Но я отвлекся. Тема писательства в «Мастере» – глубоко личностная; для Булгакова она была фокусом практической этики. Мы уже имели возможность убедиться, что его этические требования не абстрактны: людям нужно хорошее жилье, еда и одежда; нужны собственность, полноценные деньги и полноценная работа. Лишать их этого – безнравственно. Для творческих же людей необходима творческая свобода, и, конечно же, лишать их этой свободы – величайшая безнравственность. Но вопреки всему: голоду, холоду, латунским – они должны работать, должны быть подвижниками – как и сказал Коровьев. Творчество самоценно.
Поведение писателя в безнравственной стране зависит от проблем в принципе житейских, практических. Гражданское мужество, отвага, нежелание лгать оборачиваются в условиях диктатуры безденежьем, жалкой каморкой, голодом – нищенством, как сказал Воланд. В крайнем выражении – тюрьмой, гибелью или душевной болезнью.
То есть крушением творчества – ибо рукопись Мастера в реальном, практическом бытии сгорела. А это – великое бедствие; в данной социальной ситуации правдивая и гражданственная литература есть единственная, может быть, надежда на иную жизнь в будущем.
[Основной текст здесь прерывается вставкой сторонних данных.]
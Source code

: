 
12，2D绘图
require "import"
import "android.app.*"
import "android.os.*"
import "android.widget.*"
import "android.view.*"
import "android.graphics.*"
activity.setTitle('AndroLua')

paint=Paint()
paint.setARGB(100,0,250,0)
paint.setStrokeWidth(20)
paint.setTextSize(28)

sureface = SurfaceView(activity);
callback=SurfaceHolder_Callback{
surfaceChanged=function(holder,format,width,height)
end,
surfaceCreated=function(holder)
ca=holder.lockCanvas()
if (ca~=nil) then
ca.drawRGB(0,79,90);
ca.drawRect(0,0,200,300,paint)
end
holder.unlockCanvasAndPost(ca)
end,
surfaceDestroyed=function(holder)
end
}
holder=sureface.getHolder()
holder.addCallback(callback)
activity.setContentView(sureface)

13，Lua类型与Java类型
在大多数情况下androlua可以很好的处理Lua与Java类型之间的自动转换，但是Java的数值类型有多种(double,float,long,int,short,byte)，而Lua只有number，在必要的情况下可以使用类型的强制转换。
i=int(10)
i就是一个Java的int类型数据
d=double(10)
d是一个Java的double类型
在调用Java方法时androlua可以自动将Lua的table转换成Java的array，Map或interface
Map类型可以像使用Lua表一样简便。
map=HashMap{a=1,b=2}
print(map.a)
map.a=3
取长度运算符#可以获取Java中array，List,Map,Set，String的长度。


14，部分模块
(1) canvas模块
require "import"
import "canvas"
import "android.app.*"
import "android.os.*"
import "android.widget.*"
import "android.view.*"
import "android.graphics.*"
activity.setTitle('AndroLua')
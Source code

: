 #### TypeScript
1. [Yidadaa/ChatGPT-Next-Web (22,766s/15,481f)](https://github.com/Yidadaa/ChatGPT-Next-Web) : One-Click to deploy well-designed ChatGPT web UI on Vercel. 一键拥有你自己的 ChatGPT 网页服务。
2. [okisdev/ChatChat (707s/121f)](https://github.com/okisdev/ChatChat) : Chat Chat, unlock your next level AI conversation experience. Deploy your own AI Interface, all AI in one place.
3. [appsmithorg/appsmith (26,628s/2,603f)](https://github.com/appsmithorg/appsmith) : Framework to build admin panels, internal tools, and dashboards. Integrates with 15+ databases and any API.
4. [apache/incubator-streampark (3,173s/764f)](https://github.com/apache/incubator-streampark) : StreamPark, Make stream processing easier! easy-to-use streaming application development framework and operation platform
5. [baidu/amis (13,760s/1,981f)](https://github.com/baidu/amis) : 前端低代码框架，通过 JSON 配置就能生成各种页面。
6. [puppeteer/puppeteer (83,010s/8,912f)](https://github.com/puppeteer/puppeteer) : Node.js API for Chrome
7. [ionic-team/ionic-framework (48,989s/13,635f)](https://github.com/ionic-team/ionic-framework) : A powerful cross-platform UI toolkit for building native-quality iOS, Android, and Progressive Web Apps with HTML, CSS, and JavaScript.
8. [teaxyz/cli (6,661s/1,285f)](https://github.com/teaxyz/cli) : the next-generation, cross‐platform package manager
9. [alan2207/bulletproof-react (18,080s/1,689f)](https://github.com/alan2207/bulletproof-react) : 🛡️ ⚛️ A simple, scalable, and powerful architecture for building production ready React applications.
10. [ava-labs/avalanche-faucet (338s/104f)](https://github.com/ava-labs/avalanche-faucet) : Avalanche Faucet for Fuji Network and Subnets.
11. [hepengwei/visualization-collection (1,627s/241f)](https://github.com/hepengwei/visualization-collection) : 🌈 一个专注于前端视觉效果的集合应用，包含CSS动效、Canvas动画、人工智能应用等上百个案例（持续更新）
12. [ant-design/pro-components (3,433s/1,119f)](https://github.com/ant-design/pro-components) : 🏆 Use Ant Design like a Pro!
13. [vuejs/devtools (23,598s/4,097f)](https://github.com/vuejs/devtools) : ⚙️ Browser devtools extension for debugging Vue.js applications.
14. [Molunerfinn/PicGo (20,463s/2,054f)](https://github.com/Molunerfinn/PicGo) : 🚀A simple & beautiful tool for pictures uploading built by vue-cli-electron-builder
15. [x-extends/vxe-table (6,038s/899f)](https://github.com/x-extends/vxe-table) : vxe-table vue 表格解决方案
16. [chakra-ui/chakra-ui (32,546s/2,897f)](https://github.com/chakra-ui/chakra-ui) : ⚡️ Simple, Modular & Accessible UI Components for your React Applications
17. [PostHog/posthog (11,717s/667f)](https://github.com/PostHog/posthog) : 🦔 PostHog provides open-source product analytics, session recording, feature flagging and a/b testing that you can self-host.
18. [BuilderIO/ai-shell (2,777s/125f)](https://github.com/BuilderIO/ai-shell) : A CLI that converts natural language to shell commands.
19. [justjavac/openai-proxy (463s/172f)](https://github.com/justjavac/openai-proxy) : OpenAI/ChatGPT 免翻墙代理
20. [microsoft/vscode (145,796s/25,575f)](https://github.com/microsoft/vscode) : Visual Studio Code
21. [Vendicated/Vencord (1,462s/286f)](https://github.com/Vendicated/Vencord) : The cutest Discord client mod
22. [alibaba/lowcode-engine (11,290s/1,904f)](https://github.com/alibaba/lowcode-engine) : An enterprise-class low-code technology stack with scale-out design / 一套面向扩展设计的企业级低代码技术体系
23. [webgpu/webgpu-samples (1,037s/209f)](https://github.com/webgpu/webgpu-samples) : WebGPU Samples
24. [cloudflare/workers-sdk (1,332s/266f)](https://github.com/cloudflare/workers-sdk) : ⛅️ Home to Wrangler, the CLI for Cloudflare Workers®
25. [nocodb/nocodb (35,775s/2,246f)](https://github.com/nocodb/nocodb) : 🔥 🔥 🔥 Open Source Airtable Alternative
Такова дилемма. Необходимо найти среднюю позицию между рестораном и сумасшедшим домом, между Берлиозом и Мастером. Не продаваться – но не умереть с голоду; что-то публиковать – для хлеба, но что-то главное оставлять для себя. И сжимать зубы, когда на тебя уставлены бычьи глаза литературных палачей. Как писал в 1932 году Э. Багрицкий:
Дилемма неразрешимая: вина перед совестью остается – Берлиозово клеймо… Раздирающая душу двойственность пронизывает эту тему романа. Как бы утешая себя, Булгаков объявляет, что политический ренегат Достоевский бессмертен; напоминает себе и читателю о былой гражданской доблести Достоевского – и об ее страшном результате, каторге. Чудом ведь волосок не оборвался и мир не лишился величайшего из гениев Литературы… (Каторга Мастера описана перифразом «Записок из мертвого дома». Сравните абзац от слов «Приснилась неизвестная Маргарите местность…» (634) с пейзажем в VII главе «Записок…», от слов «Сарай, в котором обжигали и толкли алебастр…»)[136]
. Самая безнадежно-двойственная фигура в романе – Иешуа Га-Ноцри, абсолютный эталон нравственности, но столь же абсолютно непрактичный творец. Он даже рукописи не оставляет; он позволяет другим «неверно записывать» за ним – и написать о нем то, что следовало бы сказать о Воланде: «Лопата Его в руке Его, и он очистит гумно Свое и соберет пшеницу в житницу Свою, а солому сожжет огнем неугасимым»[137].32. Отступление:
о загробном мире
Мы говорили о загробном наказании Мастера, о расплате за грех сожжения рукописи. По тексту же романа, вопрос не столь прост: Мастер одновременно и наказан, и награжден. Вот конспект диалога Левия и Воланда: «Он (Иешуа) просит тебя, чтобы ты взял с собою Мастера и наградил его покоем. – А что же вы не берете его к себе, в свет? – Он не заслужил света, он заслужил покой, – печальным голосом проговорил Левий» (776).
«Покой», как и «свет», загробная награда, но принадлежит она не булгаковскому Христу, а булгаковскому сатане; потому Левий и печален. Далее, в главе «Прощение и вечный приют», это место изображается прекрасным и блаженным – для Мастера и Маргариты. С другой стороны, предполагая, что Мастер все-таки наказан, мы не совершили ошибки: сказано – «не заслужил»… Все же «свет», принадлежащий Иешуа Га-Ноцри, интуитивно кажется высшей наградой, абсолютным блаженством.
В том, что мудрый и талантливый писатель этого блаженства лишен, и содержится наказание.